La solución a este problema de muchos años no pasa solamente por la creación de más órganos jurisdiccionales o el incremento de personal. Se requiere de jueces que aporten soluciones creativas e innoven sus sistemas de trabajo, no procurando un rédito personal, sino que contribuyan de manera inmejorable a elevar el concepto que la población tiene de la imagen del Poder Judicial.
Insisto, la integridad del juez y el respeto a su investidura son elementos inherentes a nuestra función. Debe asumirse el compromiso personal de mantenernos íntegros como el primer día que ingresamos a la carrera judicial y preparados como si fuese el último. No esperemos siempre el reconocimiento público por lo hayamos podido realizar, sino sentirnos bien cada día de la labor y esfuerzo que hemos desplegado durante el día en beneficio del justiciable y que nos permita dormir tranquilos todas las noches.
Por ello, se nos exige ejemplaridad, perfección moral para juzgar las conductas de los ciudadanos. Es como el maestro: que uno tiene admiración, con alguien que da ejemplaridad. Pero, ¿estamos dispuestos a ser ejemplos de la sociedad? Pienso que cada uno de nosotros debe responder a esa pregunta con honestidad y transparencia, buscándose si así lo decidimos en adelante, ser mejores jueces, construyendo ese liderazgo ético para así denotarlo; con ello, no me estoy refiriendo a que exista en papel un código de ética de pura apariencia, sin ética practicada por parte de los que están obligados a seguirlo, sino al contrario, que los jueces nos convenzamos de nuestro rol e interioricemos estos[4], asumiendo que debemos imponernos controles propios en nuestra vida pública y privada con trascendencia pública que nos convierta en personas ejemplares e imitable y revierta el panorama actual, devolviéndose a futuro esa confianza perdida a los ciudadanos.
[1] ANDRUET, Armando Segundo.
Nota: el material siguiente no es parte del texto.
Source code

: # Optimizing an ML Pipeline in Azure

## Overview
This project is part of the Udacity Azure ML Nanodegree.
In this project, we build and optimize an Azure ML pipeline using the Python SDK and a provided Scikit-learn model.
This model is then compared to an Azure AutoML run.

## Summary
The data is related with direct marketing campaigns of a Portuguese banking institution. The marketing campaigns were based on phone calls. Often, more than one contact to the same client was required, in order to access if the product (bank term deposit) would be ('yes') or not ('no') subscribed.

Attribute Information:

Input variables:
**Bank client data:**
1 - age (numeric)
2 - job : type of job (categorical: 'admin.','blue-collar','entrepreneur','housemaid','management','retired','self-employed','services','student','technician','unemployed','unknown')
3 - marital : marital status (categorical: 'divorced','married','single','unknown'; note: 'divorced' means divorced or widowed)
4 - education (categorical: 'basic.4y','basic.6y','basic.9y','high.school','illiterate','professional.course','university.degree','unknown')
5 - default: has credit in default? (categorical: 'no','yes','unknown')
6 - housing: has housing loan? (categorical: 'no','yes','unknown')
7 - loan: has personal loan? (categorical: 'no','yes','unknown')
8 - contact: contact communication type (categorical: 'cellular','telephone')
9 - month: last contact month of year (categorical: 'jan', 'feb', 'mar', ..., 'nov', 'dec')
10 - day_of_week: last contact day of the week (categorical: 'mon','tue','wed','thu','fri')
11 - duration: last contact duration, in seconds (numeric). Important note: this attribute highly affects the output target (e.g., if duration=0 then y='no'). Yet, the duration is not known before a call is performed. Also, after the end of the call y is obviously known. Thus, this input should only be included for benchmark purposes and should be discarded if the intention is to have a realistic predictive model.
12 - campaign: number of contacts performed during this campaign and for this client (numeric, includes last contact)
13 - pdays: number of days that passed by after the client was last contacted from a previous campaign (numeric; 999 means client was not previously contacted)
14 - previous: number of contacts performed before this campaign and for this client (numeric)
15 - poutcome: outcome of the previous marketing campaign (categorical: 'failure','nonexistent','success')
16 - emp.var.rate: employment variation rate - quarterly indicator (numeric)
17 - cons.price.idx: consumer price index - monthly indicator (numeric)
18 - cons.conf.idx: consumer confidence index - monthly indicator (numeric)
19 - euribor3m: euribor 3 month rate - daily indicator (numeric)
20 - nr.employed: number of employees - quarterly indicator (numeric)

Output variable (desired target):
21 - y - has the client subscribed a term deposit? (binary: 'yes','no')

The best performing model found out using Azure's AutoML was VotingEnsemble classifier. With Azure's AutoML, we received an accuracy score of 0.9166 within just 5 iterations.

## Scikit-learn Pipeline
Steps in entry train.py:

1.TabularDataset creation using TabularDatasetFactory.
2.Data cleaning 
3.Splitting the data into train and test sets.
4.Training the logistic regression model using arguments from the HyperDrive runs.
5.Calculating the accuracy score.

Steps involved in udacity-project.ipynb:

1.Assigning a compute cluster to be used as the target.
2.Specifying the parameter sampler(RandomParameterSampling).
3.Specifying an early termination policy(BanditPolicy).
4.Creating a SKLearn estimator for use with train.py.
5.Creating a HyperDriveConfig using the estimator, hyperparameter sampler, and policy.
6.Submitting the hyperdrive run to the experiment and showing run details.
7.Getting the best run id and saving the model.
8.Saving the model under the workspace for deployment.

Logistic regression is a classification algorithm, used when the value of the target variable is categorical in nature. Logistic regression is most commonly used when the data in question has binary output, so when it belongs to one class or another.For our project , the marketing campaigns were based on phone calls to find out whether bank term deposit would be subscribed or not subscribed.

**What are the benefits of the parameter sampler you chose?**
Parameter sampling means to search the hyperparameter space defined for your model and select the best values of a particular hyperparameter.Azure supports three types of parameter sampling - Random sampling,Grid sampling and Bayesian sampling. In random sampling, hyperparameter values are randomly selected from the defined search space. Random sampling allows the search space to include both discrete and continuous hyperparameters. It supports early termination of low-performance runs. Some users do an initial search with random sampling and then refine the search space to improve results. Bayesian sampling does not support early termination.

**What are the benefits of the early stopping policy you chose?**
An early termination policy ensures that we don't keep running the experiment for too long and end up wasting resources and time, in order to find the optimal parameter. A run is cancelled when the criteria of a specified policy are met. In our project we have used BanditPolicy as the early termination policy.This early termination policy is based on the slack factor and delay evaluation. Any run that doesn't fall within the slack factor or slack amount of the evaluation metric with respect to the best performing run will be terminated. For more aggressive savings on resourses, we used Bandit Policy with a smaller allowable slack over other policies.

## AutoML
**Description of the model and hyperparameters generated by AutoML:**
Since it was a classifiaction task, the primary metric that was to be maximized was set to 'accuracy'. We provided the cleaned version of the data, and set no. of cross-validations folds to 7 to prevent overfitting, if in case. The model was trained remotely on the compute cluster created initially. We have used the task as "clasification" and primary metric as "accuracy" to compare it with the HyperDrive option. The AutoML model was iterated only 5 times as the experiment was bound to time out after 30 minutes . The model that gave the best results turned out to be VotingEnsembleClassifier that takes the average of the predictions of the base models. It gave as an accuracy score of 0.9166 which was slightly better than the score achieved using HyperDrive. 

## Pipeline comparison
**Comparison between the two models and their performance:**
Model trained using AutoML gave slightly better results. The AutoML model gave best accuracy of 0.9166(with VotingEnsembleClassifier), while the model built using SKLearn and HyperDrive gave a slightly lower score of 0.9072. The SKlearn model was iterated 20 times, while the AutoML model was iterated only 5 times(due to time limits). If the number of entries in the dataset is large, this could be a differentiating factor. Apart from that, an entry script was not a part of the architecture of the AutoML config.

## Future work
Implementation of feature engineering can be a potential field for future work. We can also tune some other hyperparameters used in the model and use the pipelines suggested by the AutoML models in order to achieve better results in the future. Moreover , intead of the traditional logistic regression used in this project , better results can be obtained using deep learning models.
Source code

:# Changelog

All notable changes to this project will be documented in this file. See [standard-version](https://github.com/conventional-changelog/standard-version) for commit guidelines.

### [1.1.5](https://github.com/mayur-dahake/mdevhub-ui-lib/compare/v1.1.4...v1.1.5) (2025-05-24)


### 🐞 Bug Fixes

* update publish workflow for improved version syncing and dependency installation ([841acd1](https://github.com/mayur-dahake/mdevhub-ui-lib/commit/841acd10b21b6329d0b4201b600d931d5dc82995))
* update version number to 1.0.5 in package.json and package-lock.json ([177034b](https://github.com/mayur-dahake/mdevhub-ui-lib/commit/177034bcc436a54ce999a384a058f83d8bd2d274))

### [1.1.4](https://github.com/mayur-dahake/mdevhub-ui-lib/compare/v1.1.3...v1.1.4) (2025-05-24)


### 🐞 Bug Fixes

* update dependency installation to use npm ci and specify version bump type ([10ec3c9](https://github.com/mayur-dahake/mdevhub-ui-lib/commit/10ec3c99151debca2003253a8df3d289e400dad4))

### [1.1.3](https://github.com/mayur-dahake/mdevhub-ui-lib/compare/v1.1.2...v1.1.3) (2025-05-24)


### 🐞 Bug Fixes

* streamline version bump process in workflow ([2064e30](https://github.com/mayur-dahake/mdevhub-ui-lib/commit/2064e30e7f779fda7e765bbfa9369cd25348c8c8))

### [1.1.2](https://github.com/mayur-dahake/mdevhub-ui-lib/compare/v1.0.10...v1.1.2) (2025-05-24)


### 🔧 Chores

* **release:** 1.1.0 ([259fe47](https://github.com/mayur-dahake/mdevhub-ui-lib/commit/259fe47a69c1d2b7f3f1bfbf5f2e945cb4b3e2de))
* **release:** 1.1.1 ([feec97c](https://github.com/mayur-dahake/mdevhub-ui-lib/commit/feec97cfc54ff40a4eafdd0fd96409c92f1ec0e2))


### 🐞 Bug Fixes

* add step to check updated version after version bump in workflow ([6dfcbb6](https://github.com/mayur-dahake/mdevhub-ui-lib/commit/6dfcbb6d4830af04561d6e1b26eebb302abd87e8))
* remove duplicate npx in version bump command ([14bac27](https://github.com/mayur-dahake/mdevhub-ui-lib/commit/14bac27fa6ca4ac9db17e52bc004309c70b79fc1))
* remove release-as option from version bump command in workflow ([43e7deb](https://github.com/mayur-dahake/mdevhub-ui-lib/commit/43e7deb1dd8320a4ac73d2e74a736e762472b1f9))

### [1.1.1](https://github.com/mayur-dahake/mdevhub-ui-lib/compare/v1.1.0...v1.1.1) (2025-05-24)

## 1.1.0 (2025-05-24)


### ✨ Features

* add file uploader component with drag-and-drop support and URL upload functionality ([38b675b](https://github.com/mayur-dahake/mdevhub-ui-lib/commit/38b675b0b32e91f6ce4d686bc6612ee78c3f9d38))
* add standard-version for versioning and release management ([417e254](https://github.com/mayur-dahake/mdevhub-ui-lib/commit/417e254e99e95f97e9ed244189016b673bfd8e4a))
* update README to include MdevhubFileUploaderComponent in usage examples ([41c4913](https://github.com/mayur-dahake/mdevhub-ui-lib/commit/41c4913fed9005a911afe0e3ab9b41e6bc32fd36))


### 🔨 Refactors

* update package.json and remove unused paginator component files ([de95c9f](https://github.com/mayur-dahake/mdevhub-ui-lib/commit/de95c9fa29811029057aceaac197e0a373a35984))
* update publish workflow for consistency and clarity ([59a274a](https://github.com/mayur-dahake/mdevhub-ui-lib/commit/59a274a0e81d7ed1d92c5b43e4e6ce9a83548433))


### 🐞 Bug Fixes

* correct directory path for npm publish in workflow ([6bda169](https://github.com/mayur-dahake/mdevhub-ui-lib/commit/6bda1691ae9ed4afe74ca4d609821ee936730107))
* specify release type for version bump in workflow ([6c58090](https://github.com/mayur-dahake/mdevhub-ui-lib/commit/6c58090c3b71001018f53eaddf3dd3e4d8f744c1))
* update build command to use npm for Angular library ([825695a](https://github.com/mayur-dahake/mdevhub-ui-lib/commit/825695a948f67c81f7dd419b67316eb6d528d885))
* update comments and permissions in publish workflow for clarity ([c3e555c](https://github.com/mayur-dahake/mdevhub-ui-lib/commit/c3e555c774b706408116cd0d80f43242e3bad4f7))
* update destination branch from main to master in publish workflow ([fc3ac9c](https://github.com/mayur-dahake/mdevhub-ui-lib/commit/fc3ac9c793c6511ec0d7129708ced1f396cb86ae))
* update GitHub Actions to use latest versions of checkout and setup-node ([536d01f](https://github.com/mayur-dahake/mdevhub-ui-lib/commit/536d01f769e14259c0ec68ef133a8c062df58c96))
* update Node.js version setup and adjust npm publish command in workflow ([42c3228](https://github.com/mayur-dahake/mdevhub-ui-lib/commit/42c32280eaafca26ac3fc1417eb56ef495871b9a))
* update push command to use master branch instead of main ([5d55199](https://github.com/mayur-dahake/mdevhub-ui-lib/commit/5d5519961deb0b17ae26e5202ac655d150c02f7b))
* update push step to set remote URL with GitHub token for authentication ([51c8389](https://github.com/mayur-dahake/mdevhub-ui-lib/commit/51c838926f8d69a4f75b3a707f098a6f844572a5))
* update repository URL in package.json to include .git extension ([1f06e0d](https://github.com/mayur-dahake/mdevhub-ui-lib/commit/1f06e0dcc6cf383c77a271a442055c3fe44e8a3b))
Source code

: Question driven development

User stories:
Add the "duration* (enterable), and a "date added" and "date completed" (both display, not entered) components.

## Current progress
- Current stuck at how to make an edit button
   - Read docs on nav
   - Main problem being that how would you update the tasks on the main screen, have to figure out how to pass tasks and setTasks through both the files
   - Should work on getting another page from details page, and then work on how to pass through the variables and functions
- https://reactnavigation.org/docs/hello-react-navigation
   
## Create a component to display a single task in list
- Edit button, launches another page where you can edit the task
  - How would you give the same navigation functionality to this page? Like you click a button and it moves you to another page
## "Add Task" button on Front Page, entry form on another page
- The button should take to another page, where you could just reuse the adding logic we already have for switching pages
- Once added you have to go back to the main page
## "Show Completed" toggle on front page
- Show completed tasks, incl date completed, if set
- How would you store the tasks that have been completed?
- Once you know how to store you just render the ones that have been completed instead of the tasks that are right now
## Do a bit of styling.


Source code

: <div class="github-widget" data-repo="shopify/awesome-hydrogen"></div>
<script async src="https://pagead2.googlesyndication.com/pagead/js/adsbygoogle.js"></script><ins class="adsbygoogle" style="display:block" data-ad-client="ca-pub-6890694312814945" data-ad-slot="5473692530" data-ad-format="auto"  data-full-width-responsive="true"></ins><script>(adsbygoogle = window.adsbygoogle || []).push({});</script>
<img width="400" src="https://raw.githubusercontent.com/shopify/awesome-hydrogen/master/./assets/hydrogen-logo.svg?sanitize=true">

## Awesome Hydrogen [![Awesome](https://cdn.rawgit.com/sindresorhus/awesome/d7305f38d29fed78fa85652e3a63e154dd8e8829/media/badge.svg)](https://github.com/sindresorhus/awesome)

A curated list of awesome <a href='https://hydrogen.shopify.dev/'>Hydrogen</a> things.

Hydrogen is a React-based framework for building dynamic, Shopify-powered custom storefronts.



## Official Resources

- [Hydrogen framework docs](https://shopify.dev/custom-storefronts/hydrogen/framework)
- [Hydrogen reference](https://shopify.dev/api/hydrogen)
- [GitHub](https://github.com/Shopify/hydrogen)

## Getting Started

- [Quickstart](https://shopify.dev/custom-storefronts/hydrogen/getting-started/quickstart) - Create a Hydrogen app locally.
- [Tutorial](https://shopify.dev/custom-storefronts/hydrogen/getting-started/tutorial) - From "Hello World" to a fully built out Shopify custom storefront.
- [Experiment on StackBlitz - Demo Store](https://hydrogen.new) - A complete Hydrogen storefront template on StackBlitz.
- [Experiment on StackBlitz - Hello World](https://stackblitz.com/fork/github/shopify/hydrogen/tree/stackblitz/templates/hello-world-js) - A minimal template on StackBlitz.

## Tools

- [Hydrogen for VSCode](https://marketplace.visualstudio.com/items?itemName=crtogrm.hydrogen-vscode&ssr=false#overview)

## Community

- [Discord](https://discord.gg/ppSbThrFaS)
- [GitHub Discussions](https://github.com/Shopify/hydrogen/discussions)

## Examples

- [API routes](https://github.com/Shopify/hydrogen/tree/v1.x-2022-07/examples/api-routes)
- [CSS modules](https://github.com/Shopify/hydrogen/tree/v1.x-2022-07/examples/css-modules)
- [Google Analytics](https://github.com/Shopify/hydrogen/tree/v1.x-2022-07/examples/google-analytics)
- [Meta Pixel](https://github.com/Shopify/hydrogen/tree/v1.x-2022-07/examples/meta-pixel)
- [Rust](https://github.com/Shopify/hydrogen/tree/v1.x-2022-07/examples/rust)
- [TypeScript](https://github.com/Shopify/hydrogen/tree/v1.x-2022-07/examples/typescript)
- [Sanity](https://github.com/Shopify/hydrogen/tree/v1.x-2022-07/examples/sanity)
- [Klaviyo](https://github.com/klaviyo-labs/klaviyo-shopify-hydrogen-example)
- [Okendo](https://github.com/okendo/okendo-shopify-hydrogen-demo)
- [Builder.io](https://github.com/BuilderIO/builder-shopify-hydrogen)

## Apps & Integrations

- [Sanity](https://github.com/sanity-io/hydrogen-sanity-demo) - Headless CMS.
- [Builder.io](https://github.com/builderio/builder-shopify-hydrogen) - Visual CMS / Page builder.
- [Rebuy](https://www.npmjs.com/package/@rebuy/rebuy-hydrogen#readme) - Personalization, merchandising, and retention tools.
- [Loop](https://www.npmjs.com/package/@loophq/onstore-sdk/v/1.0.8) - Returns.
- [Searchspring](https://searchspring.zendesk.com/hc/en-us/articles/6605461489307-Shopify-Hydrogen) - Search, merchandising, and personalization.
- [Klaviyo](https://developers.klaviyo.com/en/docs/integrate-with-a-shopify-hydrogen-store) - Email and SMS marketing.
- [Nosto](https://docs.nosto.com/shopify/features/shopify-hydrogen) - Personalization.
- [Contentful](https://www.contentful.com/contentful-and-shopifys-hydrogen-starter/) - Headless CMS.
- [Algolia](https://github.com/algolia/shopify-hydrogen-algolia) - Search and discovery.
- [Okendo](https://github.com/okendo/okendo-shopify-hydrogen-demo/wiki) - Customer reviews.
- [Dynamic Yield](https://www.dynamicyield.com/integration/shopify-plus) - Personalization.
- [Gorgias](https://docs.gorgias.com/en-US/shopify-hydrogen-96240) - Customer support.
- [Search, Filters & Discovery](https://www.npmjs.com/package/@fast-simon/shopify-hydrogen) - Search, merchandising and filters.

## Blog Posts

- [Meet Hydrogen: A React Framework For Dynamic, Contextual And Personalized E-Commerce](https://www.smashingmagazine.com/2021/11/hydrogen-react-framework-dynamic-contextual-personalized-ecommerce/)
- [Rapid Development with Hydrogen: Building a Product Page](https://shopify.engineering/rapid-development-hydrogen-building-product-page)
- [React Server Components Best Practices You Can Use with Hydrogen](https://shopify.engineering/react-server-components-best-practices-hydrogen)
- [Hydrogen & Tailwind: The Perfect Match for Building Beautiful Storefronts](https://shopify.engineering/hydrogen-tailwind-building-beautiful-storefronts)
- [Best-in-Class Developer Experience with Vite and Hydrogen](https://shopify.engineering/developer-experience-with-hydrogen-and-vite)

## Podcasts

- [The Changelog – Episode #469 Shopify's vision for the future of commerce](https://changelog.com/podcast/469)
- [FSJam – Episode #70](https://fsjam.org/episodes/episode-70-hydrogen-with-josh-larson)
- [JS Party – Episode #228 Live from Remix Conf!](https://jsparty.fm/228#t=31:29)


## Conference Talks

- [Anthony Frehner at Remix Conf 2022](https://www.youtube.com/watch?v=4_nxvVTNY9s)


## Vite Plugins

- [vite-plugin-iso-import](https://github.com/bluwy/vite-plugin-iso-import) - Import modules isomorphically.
Ética judicial. Astrea SRL. Buenos Aires 2018, 15 p.
[2] ANDRUET, Armando Segundo, op. cit. 15-16 p.
[3] Como sostiene adecuamente Armando ANDRUET citado anteriormente.
[4] Debiendo observarse que la ética judicial, apela principalmente a la conciencia del juez para racionalmente comprometerlo en su excelencia, rechazando en el ser y el parecer la alternativa del mal o mediocre juez. VIGO, Rodolfo Luis. Ética y responsabilidad judicial. Rubinzal-Culzoni Editores. Santa Fe 2007, 55 p.